● WORK INSTRUCTION: With the images set aside, retype every record below character for character.

● THE DATA:
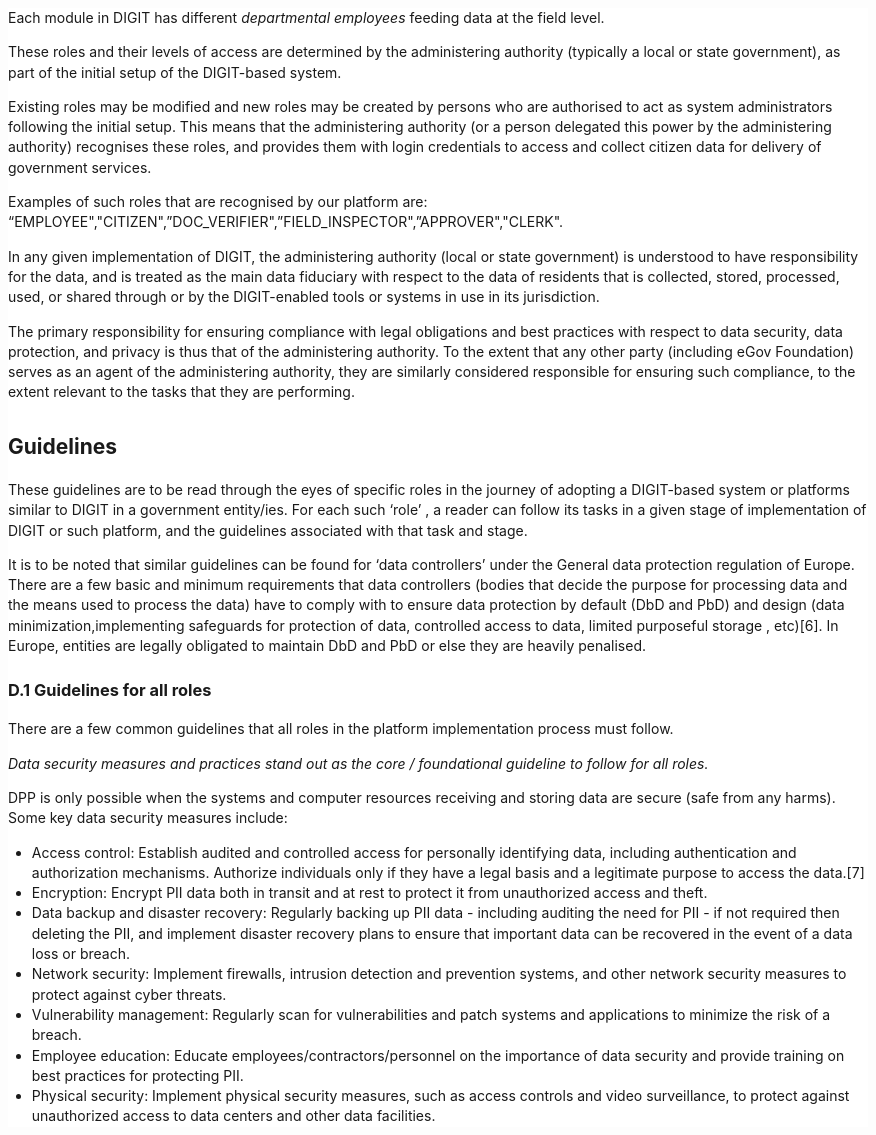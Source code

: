 Each module in DIGIT has different _departmental employees_ feeding data at the field level.

These roles and their levels of access are determined by the administering authority (typically a local or state government), as part of the initial setup of the DIGIT-based system.

Existing roles may be modified and new roles may be created by persons who are authorised to act as system administrators following the initial setup. This means that the administering authority (or a person delegated this power by the administering authority) recognises these roles, and provides them with login credentials to access and collect citizen data for delivery of government services.

Examples of such roles that are recognised by our platform are: “EMPLOYEE","CITIZEN",”DOC\_VERIFIER",”FIELD\_INSPECTOR",”APPROVER","CLERK".

In any given implementation of DIGIT, the administering authority (local or state government) is understood to have responsibility for the data, and is treated as the main data fiduciary with respect to the data of residents that is collected, stored, processed, used, or shared through or by the DIGIT-enabled tools or systems in use in its jurisdiction.

The primary responsibility for ensuring compliance with legal obligations and best practices with respect to data security, data protection, and privacy is thus that of the administering authority. To the extent that any other party (including eGov Foundation) serves as an agent of the administering authority, they are similarly considered responsible for ensuring such compliance, to the extent relevant to the tasks that they are performing.

## **Guidelines** <a href="#_rnray17wkmt3" id="_rnray17wkmt3"></a>

These guidelines are to be read through the eyes of specific roles in the journey of adopting a DIGIT-based system or platforms similar to DIGIT in a government entity/ies. For each such ‘role’ , a reader can follow its tasks in a given stage of implementation of DIGIT or such platform, and the guidelines associated with that task and stage.

It is to be noted that similar guidelines can be found for ‘data controllers’ under the General data protection regulation of Europe. There are a few basic and minimum requirements that data controllers (bodies that decide the purpose for processing data and the means used to process the data) have to comply with to ensure data protection by default (DbD and PbD) and design (data minimization,implementing safeguards for protection of data, controlled access to data, limited purposeful storage , etc)\[6]. In Europe, entities are legally obligated to maintain DbD and PbD or else they are heavily penalised.

### **D.1 Guidelines for all roles** <a href="#_1t3h5sf" id="_1t3h5sf"></a>

There are a few common guidelines that all roles in the platform implementation process must follow.

_Data security measures and practices stand out as the core / foundational guideline to follow for all roles._

DPP is only possible when the systems and computer resources receiving and storing data are secure (safe from any harms). Some key data security measures include:

* Access control: Establish audited and controlled access for personally identifying data, including authentication and authorization mechanisms. Authorize individuals only if they have a legal basis and a legitimate purpose to access the data.\[7]
* Encryption: Encrypt PII data both in transit and at rest to protect it from unauthorized access and theft.
* Data backup and disaster recovery: Regularly backing up PII data - including auditing the need for PII - if not required then deleting the PII, and implement disaster recovery plans to ensure that important data can be recovered in the event of a data loss or breach.
* Network security: Implement firewalls, intrusion detection and prevention systems, and other network security measures to protect against cyber threats.
* Vulnerability management: Regularly scan for vulnerabilities and patch systems and applications to minimize the risk of a breach.
* Employee education: Educate employees/contractors/personnel on the importance of data security and provide training on best practices for protecting PII.
* Physical security: Implement physical security measures, such as access controls and video surveillance, to protect against unauthorized access to data centers and other data facilities.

● EXERCISE OUTPUT:
Source code

: Each module in DIGIT has different _departmental employees_ feeding data at the field level.

These roles and their levels of access are determined by the administering authority (typically a local or state government), as part of the initial setup of the DIGIT-based system.

Existing roles may be modified and new roles may be created by persons who are authorised to act as system administrators following the initial setup. This means that the administering authority (or a person delegated this power by the administering authority) recognises these roles, and provides them with login credentials to access and collect citizen data for delivery of government services.

Examples of such roles that are recognised by our platform are: “EMPLOYEE","CITIZEN",”DOC\_VERIFIER",”FIELD\_INSPECTOR",”APPROVER","CLERK".

In any given implementation of DIGIT, the administering authority (local or state government) is understood to have responsibility for the data, and is treated as the main data fiduciary with respect to the data of residents that is collected, stored, processed, used, or shared through or by the DIGIT-enabled tools or systems in use in its jurisdiction.

The primary responsibility for ensuring compliance with legal obligations and best practices with respect to data security, data protection, and privacy is thus that of the administering authority. To the extent that any other party (including eGov Foundation) serves as an agent of the administering authority, they are similarly considered responsible for ensuring such compliance, to the extent relevant to the tasks that they are performing.

## **Guidelines** <a href="#_rnray17wkmt3" id="_rnray17wkmt3"></a>

These guidelines are to be read through the eyes of specific roles in the journey of adopting a DIGIT-based system or platforms similar to DIGIT in a government entity/ies. For each such ‘role’ , a reader can follow its tasks in a given stage of implementation of DIGIT or such platform, and the guidelines associated with that task and stage.

It is to be noted that similar guidelines can be found for ‘data controllers’ under the General data protection regulation of Europe. There are a few basic and minimum requirements that data controllers (bodies that decide the purpose for processing data and the means used to process the data) have to comply with to ensure data protection by default (DbD and PbD) and design (data minimization,implementing safeguards for protection of data, controlled access to data, limited purposeful storage , etc)\[6]. In Europe, entities are legally obligated to maintain DbD and PbD or else they are heavily penalised.

### **D.1 Guidelines for all roles** <a href="#_1t3h5sf" id="_1t3h5sf"></a>

There are a few common guidelines that all roles in the platform implementation process must follow.

_Data security measures and practices stand out as the core / foundational guideline to follow for all roles._

DPP is only possible when the systems and computer resources receiving and storing data are secure (safe from any harms). Some key data security measures include:

* Access control: Establish audited and controlled access for personally identifying data, including authentication and authorization mechanisms. Authorize individuals only if they have a legal basis and a legitimate purpose to access the data.\[7]
* Encryption: Encrypt PII data both in transit and at rest to protect it from unauthorized access and theft.
* Data backup and disaster recovery: Regularly backing up PII data - including auditing the need for PII - if not required then deleting the PII, and implement disaster recovery plans to ensure that important data can be recovered in the event of a data loss or breach.
* Network security: Implement firewalls, intrusion detection and prevention systems, and other network security measures to protect against cyber threats.
* Vulnerability management: Regularly scan for vulnerabilities and patch systems and applications to minimize the risk of a breach.
* Employee education: Educate employees/contractors/personnel on the importance of data security and provide training on best practices for protecting PII.
* Physical security: Implement physical security measures, such as access controls and video surveillance, to protect against unauthorized access to data centers and other data facilities.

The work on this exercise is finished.